---
title: zkPDF
---
# zkPDF
A set of zero-knowledge SP1 circuits and tools for proving facts from digitally signed PDFs without revealing the full document. zkPDF combines digital signature checks with selective content proving, enabling privacy-preserving claims from the most widely used document format.
## Verification Process
`verify_pdf_signature` function performs two main checks:
1. **Content Integrity Check**
2. **Signature Authenticity Check**
### How Signed Data Works in PDFs
When a PDF is digitally signed, the signature typically doesn't cover the entire file. Instead, a specific portion of the PDF's data, defined by the **`ByteRange`**, is cryptographically signed. This `ByteRange` usually includes the document's main content and relevant metadata.
Within the PDF:
- The **`ByteRange`** specifies the exact byte sequences that were included in the signing process.

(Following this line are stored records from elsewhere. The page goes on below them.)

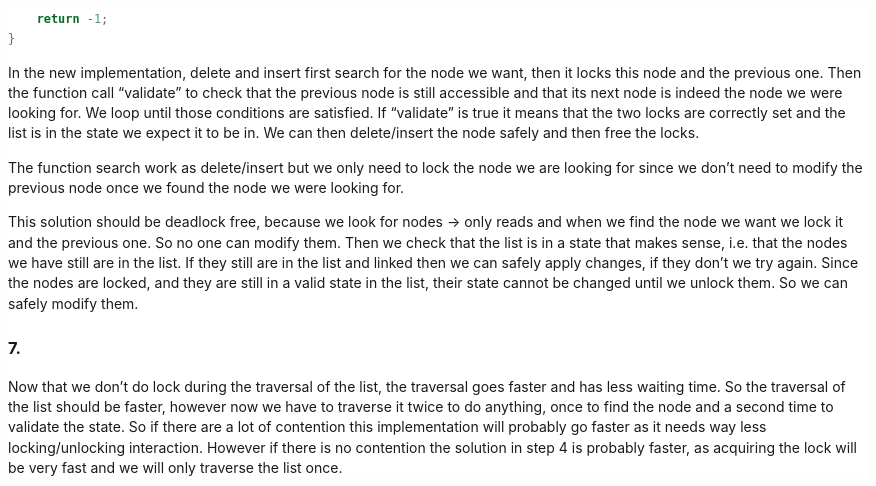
 ```c
    return -1;
}
```
In the new implementation, delete and insert first search for the node we want, then it locks this node and the previous one. Then the function call “validate” to check that the previous node is still accessible and that its next node is indeed the node we were looking for. We loop until those conditions are satisfied. If “validate” is true it means that the two locks are correctly set and the list is in the state we expect it to be in. We can then delete/insert the node safely and then free the locks.

The function search work as delete/insert but we only need to lock the node we are looking for since we don’t need to modify the previous node once we found the node we were looking for.

This solution should be deadlock free, because we look for nodes -> only reads and when we find the node we want we lock it and the previous one. So no one can modify them. Then we check that the list is in a state that makes sense, i.e. that the nodes we have still are in the list. If they still are in the list and linked then we can safely apply changes, if they don’t we try again. Since the nodes are locked, and they are still in a valid state in the list, their state cannot be changed until we unlock them. So we can safely modify them.

### 7.
Now that we don’t do lock during the traversal of the list, the traversal goes faster and has less waiting time. So the traversal of the list should be faster, however now we have to traverse it twice to do anything, once to find the node and a second time to validate the state. So if there are a lot of contention this implementation will probably go faster as it needs way less locking/unlocking interaction. However if there is no contention the solution in step 4 is probably faster, as acquiring the lock will be very fast and we will only traverse the list once.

- During verification, only these byte ranges are read and processed; other parts of the PDF, such as the signature field itself or later additions like timestamps, are excluded from the initial integrity check.
## Content Integrity Check (Message Digest)
Here's the process:
- Extract the `signed_bytes` from the PDF using the `ByteRange`.
- Calculate the cryptographic hash of these bytes using the algorithm specified in the signature. Let's denote the hash function as \( H \).
- Retrieve the `MessageDigest` value (\( M \)) stored within the PDF's signature dictionary.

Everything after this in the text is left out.